* AIM OF THE EXERCISE *
Wherever the word "show" occurs in the listing below, copy that whole line.

* MATERIAL PROVIDED *
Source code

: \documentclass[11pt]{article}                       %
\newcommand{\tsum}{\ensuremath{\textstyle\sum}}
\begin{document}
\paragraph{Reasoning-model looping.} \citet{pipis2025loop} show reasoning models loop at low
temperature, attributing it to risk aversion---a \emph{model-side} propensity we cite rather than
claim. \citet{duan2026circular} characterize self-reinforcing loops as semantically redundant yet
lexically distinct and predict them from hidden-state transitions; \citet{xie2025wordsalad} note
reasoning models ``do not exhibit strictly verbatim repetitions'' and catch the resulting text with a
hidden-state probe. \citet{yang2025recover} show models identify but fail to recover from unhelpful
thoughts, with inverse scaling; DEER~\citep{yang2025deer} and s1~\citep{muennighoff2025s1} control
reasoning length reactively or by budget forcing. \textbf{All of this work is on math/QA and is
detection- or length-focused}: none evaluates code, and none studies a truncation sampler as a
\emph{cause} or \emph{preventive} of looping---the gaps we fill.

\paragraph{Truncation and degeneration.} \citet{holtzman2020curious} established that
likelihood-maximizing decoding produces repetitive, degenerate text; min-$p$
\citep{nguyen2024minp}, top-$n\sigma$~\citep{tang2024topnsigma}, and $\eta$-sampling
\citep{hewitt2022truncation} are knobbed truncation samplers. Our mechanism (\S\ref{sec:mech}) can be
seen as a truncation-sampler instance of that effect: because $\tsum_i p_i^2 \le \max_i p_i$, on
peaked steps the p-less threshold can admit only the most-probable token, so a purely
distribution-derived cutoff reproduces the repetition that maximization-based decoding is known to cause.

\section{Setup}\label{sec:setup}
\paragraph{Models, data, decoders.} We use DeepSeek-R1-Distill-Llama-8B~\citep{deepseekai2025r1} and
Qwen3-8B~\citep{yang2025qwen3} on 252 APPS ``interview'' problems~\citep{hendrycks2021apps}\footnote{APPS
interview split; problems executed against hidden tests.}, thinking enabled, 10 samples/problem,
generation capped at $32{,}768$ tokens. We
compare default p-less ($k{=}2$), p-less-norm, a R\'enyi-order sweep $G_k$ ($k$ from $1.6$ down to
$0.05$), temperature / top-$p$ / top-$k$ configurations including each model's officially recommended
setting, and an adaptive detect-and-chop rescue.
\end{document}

* RESULT OF THIS TASK *
\paragraph{Reasoning-model looping.} \citet{pipis2025loop} show reasoning models loop at low
hidden-state probe. \citet{yang2025recover} show models identify but fail to recover from unhelpful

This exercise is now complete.